(Dataset entries)

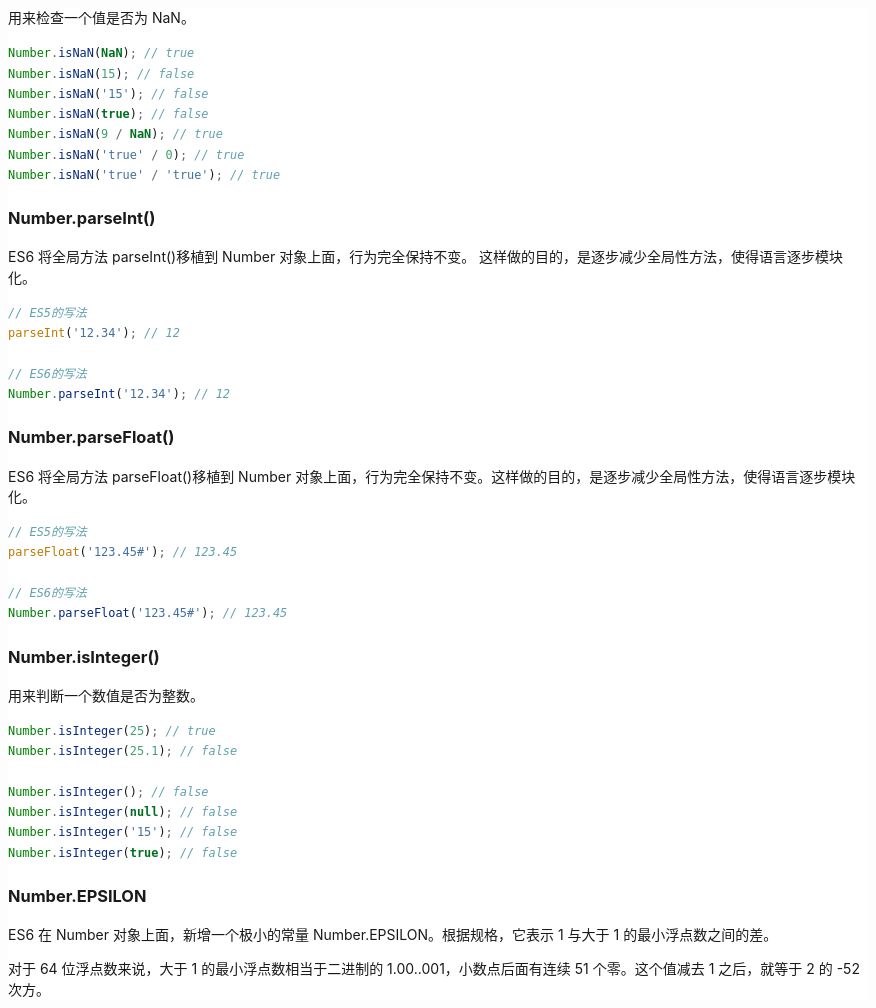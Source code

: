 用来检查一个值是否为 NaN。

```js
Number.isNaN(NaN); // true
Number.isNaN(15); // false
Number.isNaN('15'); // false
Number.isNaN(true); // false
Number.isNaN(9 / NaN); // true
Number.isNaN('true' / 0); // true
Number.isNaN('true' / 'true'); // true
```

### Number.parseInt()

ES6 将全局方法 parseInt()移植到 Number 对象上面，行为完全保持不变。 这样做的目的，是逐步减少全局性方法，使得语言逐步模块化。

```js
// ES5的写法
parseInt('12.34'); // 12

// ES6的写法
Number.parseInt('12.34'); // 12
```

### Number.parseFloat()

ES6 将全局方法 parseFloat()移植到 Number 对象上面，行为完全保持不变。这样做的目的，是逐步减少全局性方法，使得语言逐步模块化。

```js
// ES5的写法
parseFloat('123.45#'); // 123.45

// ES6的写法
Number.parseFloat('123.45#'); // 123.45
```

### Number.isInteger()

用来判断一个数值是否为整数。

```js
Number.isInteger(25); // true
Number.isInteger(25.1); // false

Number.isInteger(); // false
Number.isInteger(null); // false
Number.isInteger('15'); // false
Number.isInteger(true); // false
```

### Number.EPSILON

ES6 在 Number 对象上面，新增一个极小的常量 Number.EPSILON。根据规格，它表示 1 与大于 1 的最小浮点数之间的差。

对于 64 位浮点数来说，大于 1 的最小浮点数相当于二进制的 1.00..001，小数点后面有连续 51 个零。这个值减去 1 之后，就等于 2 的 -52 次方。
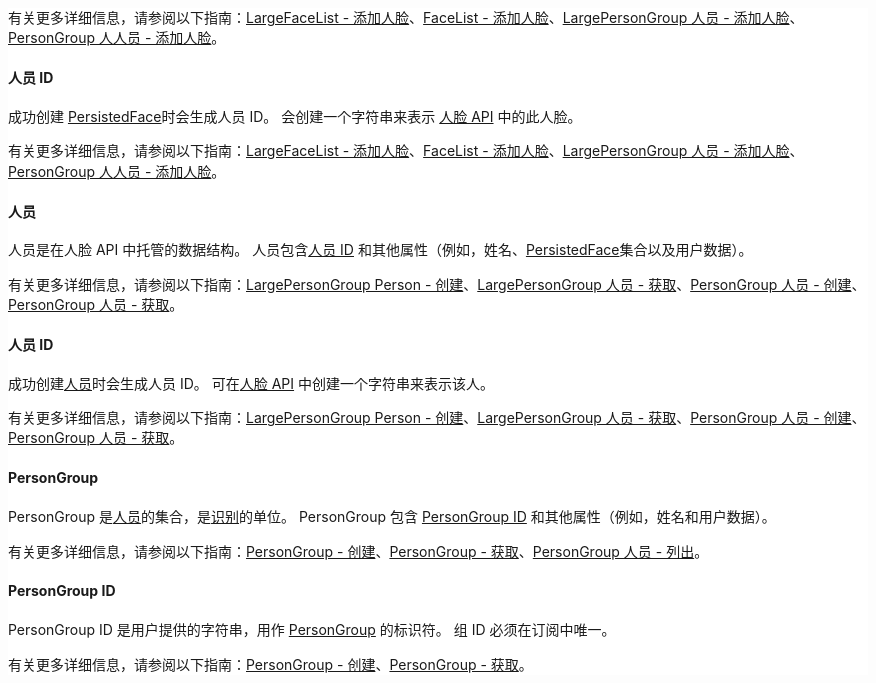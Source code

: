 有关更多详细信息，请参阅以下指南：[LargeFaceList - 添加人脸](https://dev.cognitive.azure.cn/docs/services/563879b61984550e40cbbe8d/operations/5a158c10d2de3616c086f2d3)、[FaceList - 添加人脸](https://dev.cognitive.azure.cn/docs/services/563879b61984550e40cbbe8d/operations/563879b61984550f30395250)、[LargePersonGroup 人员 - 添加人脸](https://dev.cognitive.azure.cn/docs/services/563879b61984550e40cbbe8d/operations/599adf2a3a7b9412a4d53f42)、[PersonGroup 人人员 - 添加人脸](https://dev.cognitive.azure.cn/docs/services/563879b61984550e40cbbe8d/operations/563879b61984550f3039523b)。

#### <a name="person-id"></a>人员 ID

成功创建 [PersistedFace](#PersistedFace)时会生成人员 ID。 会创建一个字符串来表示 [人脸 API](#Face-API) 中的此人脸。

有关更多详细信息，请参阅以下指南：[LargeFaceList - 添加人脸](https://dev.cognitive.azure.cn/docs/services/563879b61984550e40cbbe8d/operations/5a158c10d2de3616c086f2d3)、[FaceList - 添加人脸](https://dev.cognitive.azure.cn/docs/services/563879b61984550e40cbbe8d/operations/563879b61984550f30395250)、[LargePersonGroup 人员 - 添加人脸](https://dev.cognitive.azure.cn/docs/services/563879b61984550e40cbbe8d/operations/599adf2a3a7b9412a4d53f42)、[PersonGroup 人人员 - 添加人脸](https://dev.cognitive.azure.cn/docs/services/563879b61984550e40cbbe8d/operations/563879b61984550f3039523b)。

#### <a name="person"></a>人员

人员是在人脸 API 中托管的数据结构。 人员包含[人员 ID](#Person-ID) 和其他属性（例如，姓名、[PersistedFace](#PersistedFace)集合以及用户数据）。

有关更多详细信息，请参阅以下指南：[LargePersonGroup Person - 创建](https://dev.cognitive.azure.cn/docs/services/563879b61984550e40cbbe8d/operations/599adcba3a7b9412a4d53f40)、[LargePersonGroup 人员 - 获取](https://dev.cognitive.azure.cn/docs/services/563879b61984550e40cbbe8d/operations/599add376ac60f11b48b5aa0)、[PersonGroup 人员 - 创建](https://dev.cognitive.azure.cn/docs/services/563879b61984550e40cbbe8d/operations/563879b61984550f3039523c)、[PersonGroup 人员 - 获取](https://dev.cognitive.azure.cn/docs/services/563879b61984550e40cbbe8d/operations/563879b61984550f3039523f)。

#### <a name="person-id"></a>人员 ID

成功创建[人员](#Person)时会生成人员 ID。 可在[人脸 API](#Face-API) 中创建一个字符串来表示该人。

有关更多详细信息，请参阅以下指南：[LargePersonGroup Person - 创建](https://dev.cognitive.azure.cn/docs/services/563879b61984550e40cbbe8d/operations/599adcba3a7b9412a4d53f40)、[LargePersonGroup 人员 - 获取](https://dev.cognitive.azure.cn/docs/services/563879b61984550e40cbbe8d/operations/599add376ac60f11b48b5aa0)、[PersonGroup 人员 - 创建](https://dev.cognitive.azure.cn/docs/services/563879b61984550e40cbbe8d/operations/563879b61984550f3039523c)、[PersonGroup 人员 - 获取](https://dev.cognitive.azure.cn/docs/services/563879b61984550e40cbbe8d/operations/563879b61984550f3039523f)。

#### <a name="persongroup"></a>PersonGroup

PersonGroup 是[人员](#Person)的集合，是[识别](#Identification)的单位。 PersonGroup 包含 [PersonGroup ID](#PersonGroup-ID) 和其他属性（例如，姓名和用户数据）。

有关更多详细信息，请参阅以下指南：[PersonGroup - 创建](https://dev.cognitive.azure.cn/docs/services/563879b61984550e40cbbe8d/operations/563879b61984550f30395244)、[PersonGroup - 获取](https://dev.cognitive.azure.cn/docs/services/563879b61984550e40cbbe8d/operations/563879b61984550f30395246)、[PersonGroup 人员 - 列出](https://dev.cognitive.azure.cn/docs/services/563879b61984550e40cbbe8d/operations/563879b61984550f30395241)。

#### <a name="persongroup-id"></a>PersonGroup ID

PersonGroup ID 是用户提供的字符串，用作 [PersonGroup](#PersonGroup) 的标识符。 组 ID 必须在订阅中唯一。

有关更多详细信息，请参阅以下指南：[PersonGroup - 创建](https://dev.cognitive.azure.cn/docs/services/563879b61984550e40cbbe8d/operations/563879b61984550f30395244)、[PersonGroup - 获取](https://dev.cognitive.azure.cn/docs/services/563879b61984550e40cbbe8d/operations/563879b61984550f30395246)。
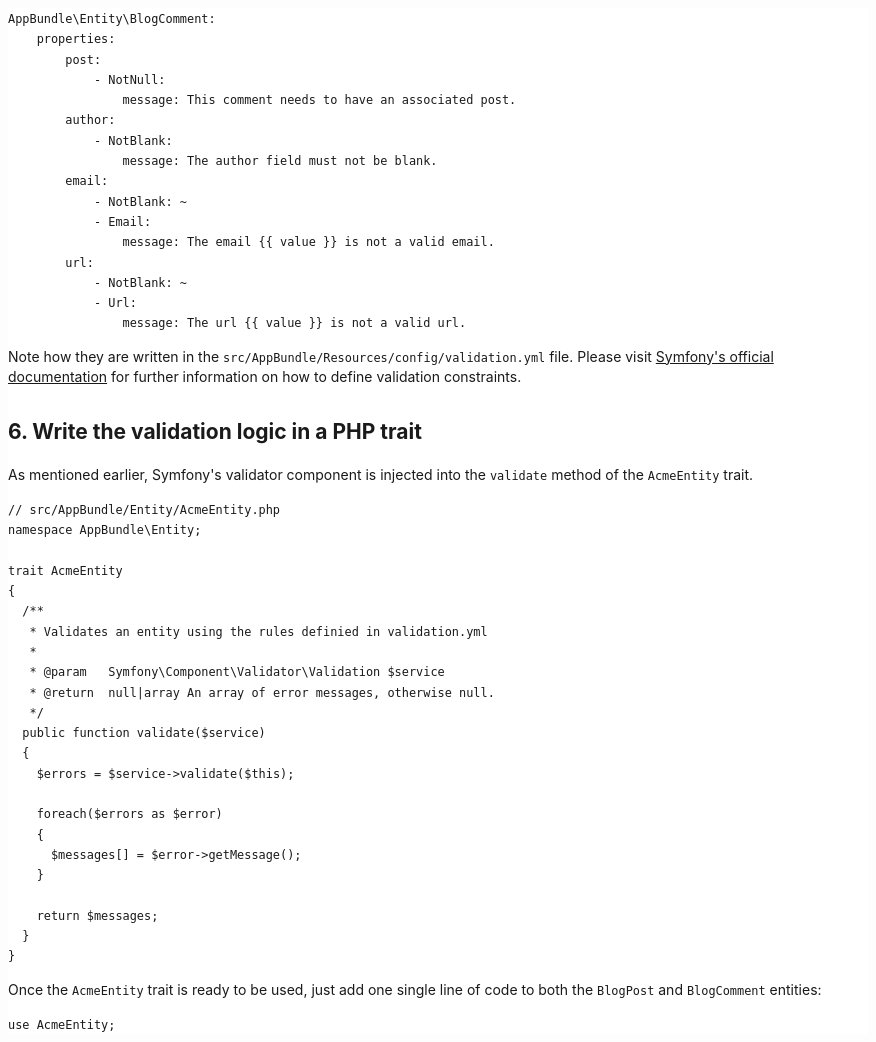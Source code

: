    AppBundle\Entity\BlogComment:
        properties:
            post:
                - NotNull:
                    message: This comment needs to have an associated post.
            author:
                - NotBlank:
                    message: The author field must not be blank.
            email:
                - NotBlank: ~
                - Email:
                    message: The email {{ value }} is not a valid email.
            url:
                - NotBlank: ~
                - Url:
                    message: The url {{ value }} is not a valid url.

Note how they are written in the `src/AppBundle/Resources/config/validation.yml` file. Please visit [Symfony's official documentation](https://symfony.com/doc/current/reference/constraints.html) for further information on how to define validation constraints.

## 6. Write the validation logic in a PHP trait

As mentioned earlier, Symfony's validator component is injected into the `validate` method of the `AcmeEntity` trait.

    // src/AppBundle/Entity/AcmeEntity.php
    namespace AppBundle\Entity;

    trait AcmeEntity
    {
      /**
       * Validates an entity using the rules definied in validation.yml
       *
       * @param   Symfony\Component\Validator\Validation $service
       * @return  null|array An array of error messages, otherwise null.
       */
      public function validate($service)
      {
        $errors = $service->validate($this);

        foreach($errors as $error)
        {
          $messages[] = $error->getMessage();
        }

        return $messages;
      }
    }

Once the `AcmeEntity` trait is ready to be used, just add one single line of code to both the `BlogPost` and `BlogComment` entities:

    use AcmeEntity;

Exercise directions - In the records above, find each line with the string "value" and list it.

Written response -
                    message: The email {{ value }} is not a valid email.
                    message: The url {{ value }} is not a valid url.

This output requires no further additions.